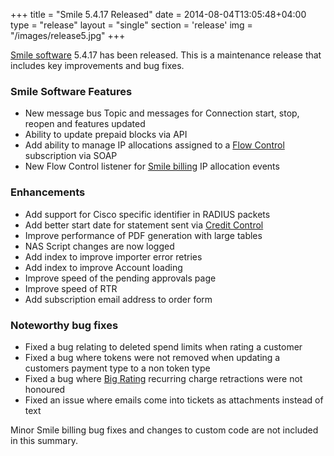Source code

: +++
title = "Smile 5.4.17 Released"
date = 2014-08-04T13:05:48+04:00
type = "release"
layout = "single"
section = 'release'
img = "/images/release5.jpg"
+++

<p><a href="/solutions/smile/">Smile software</a> 5.4.17 has been released. This is a maintenance release that includes key improvements and bug fixes.</p>
<h3>Smile Software&nbsp;Features</h3>
<ul>
<li>New message bus Topic and messages for Connection start, stop, reopen and features updated</li>
<li>Ability to update prepaid blocks via API</li>
<li>Add ability to manage IP allocations assigned to a <a href="/solutions/flowcontrol/">Flow Control</a> subscription via SOAP</li>
<li>New Flow Control listener for <a href="/solutions/smile/">Smile billing</a> IP allocation events</li>
</ul>
<h3>Enhancements</h3>
<ul>
<li>Add support for Cisco specific identifier in RADIUS packets</li>
<li>Add better start date for statement sent via <a href="/responsive-credit-control/">Credit Control</a></li>
<li>Improve performance of PDF generation with large tables</li>
<li>NAS Script changes are now logged</li>
<li>Add index to improve importer error retries</li>
<li>Add index to improve Account loading</li>
<li>Improve speed of the pending approvals page</li>
<li>Improve speed of RTR</li>
<li>Add subscription email address to order form</li>
</ul>
<h3>Noteworthy bug fixes</h3>
<ul>
<li>Fixed a bug relating to deleted spend limits when rating a customer</li>
<li>Fixed a bug where tokens were not removed when updating a customers payment type to a non token type</li>
<li>Fixed a bug where <a href="/solutions/bigrating/">Big Rating</a> recurring charge retractions were not honoured</li>
<li>Fixed an issue where emails come into tickets as attachments instead of text</li>
</ul>
<p>Minor Smile billing bug fixes and changes to custom code are not included in this summary.</p>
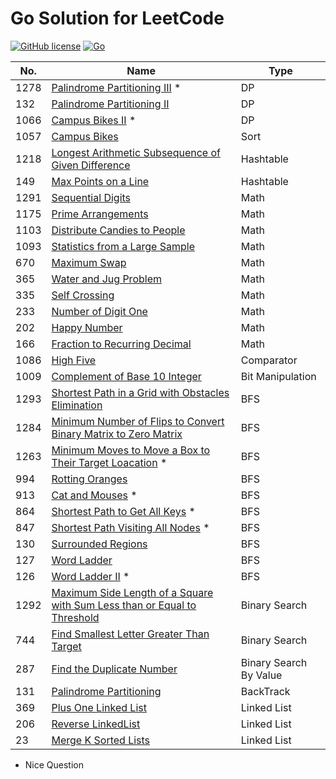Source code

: # Go Solution for LeetCode

[![GitHub license](https://img.shields.io/badge/license-MIT-blue.svg)](LICENSE)
[![Go](https://img.shields.io/badge/Go-1.12-blue.svg)](https://golang.org)


 No. | Name | Type |
--- | --- | ---
1278 | [Palindrome Partitioning III][1278] *| DP
132 | [Palindrome Partitioning II][132] | DP
1066 | [Campus Bikes II][1066] *| DP
1057 | [Campus Bikes][1057] | Sort
1218 | [Longest Arithmetic Subsequence of Given Difference][1218] | Hashtable
149 | [Max Points on a Line][149] | Hashtable
1291 | [Sequential Digits][1291] | Math
1175 | [Prime Arrangements][1175] | Math
1103 | [Distribute Candies to People][1103] | Math
1093 | [Statistics from a Large Sample][1093] | Math
670 | [Maximum Swap][670] | Math
365 | [Water and Jug Problem][365] | Math
335 | [Self Crossing][335] | Math
233 | [Number of Digit One][233] | Math
202 | [Happy Number][202] | Math
166 | [Fraction to Recurring Decimal][166] | Math
1086 | [High Five][1086] | Comparator
1009 | [Complement of Base 10 Integer][1009] | Bit Manipulation
1293 | [Shortest Path in a Grid with Obstacles Elimination][1293] | BFS
1284 | [Minimum Number of Flips to Convert Binary Matrix to Zero Matrix][1284] | BFS
1263 | [Minimum Moves to Move a Box to Their Target Loacation][1263] *| BFS 
994 | [Rotting Oranges][994] | BFS
913 | [Cat and Mouses][913] *| BFS
864 | [Shortest Path to Get All Keys][864] *| BFS
847 | [Shortest Path Visiting All Nodes][847] *| BFS
130 | [Surrounded Regions][130] | BFS
127 | [Word Ladder][127] | BFS
126 | [Word Ladder II][126] *| BFS
1292| [Maximum Side Length of a Square with Sum Less than or Equal to Threshold][1292] | Binary Search
744 | [Find Smallest Letter Greater Than Target][744] | Binary Search
287 | [Find the Duplicate Number][287] | Binary Search By Value
131 | [Palindrome Partitioning][131] | BackTrack
369 | [Plus One Linked List][369] | Linked List
206 | [Reverse LinkedList][206] | Linked List
23 | [Merge K Sorted Lists][23] | Linked List

[1293]: ./1293.%20Shortest%20Path%20in%20a%20Grid%20with%20Obstacles%20Elimination/
[1292]: ./1292.%20Maximum%20Side%20Length%20of%20a%20Square%20with%20Sum%20Less%20than%20or%20Equal%20to%20Threshold/
[1291]: ./1291.%20Sequential%20Digits/
[1284]: ./1284.%20Minimum%20Number%20of%20Flips%20to%20Convert%20Binary%20Matrix%20to%20Zero%20Matrix/
[1278]: ./1278.%20Palindrome%20Partitioning%20III/
[1263]: ./1263.%20Minimum%20Moves%20to%20Move%20a%20Box%20to%20Their%20Target%20Location/
[1218]: ./1218.%20Longest%20Arithmetic%20Subsequence%20of%20Given%20Difference/
[149]: ./149.%20Max%20Points%20on%20a%20Line/
[1175]: ./1175.%20Prime%20Arrangements/
[1103]: ./1103.%20Distribute%20Candies%20to%20People/
[1066]: ./1066.%20Campus%20Bikes%20II/
[1057]: ./1057.%20Campus%20Bikes/
[1093]: ./1093.%20Statistics%20from%20a%20Large%20Sample/
[1009]: ./1009.%20Complement%20of%20Base%2010%20Integer/
[1086]: ./1086.%20High%20Five/
[994]: ./994.%20Rotting%20Oranges/
[913]: ./913.%20Cat%20and%20Mouse/
[864]: ./864.%20Shortest%20Path%20to%20Get%20All%20Keys/
[847]: ./847.%20Shortest%20Path%20Visiting%20All%20Nodes/
[744]: ./744.%20Find%20Smallest%20Letter%20Greater%20Than%20Target/
[670]: ./670.%20Maximum%20Swap/
[130]: ./130.%20Surrounded%20Regions/
[127]: ./127.%20Word%20Ladder/
[126]: ./126.%20Word%20Ladder%20II/
[369]: ./369.%20Plus%20One%20Linked%20List/
[365]: ./365.%20Water%20and%20Jug%20Problem/
[335]: ./335.%20Self%20Crossing/
[287]: ./287.%20Find%20the%20Duplicate%20Number/
[233]: ./233.%20Number%20of%20Digit%20One/
[206]: ./206.%20Reverse%20Linked%20List/
[202]: ./202.%20Happy%20Number/
[166]: ./166.%20Fraction%20to%20Recurring%20Decimal/
[131]: ./131.%20Palindrome%20Partitioning/
[132]: ./132.%20Palindrome%20Partitioning%20II/
[23]: ./23.%20Merge%20k%20Sorted%20Lists/

* Nice Question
***
| EXERCISE |
Respond with the exact lines above running from the one containing "<li>Improve performance of" to the one containing "864 | [Shortest", both ends kept and no pictures included.

| REPLY |
<li>Improve performance of PDF generation with large tables</li>
<li>NAS Script changes are now logged</li>
<li>Add index to improve importer error retries</li>
<li>Add index to improve Account loading</li>
<li>Improve speed of the pending approvals page</li>
<li>Improve speed of RTR</li>
<li>Add subscription email address to order form</li>
</ul>
<h3>Noteworthy bug fixes</h3>
<ul>
<li>Fixed a bug relating to deleted spend limits when rating a customer</li>
<li>Fixed a bug where tokens were not removed when updating a customers payment type to a non token type</li>
<li>Fixed a bug where <a href="/solutions/bigrating/">Big Rating</a> recurring charge retractions were not honoured</li>
<li>Fixed an issue where emails come into tickets as attachments instead of text</li>
</ul>
<p>Minor Smile billing bug fixes and changes to custom code are not included in this summary.</p>
Source code

: # Go Solution for LeetCode

[![GitHub license](https://img.shields.io/badge/license-MIT-blue.svg)](LICENSE)
[![Go](https://img.shields.io/badge/Go-1.12-blue.svg)](https://golang.org)


 No. | Name | Type |
--- | --- | ---
1278 | [Palindrome Partitioning III][1278] *| DP
132 | [Palindrome Partitioning II][132] | DP
1066 | [Campus Bikes II][1066] *| DP
1057 | [Campus Bikes][1057] | Sort
1218 | [Longest Arithmetic Subsequence of Given Difference][1218] | Hashtable
149 | [Max Points on a Line][149] | Hashtable
1291 | [Sequential Digits][1291] | Math
1175 | [Prime Arrangements][1175] | Math
1103 | [Distribute Candies to People][1103] | Math
1093 | [Statistics from a Large Sample][1093] | Math
670 | [Maximum Swap][670] | Math
365 | [Water and Jug Problem][365] | Math
335 | [Self Crossing][335] | Math
233 | [Number of Digit One][233] | Math
202 | [Happy Number][202] | Math
166 | [Fraction to Recurring Decimal][166] | Math
1086 | [High Five][1086] | Comparator
1009 | [Complement of Base 10 Integer][1009] | Bit Manipulation
1293 | [Shortest Path in a Grid with Obstacles Elimination][1293] | BFS
1284 | [Minimum Number of Flips to Convert Binary Matrix to Zero Matrix][1284] | BFS
1263 | [Minimum Moves to Move a Box to Their Target Loacation][1263] *| BFS 
994 | [Rotting Oranges][994] | BFS
913 | [Cat and Mouses][913] *| BFS
864 | [Shortest Path to Get All Keys][864] *| BFS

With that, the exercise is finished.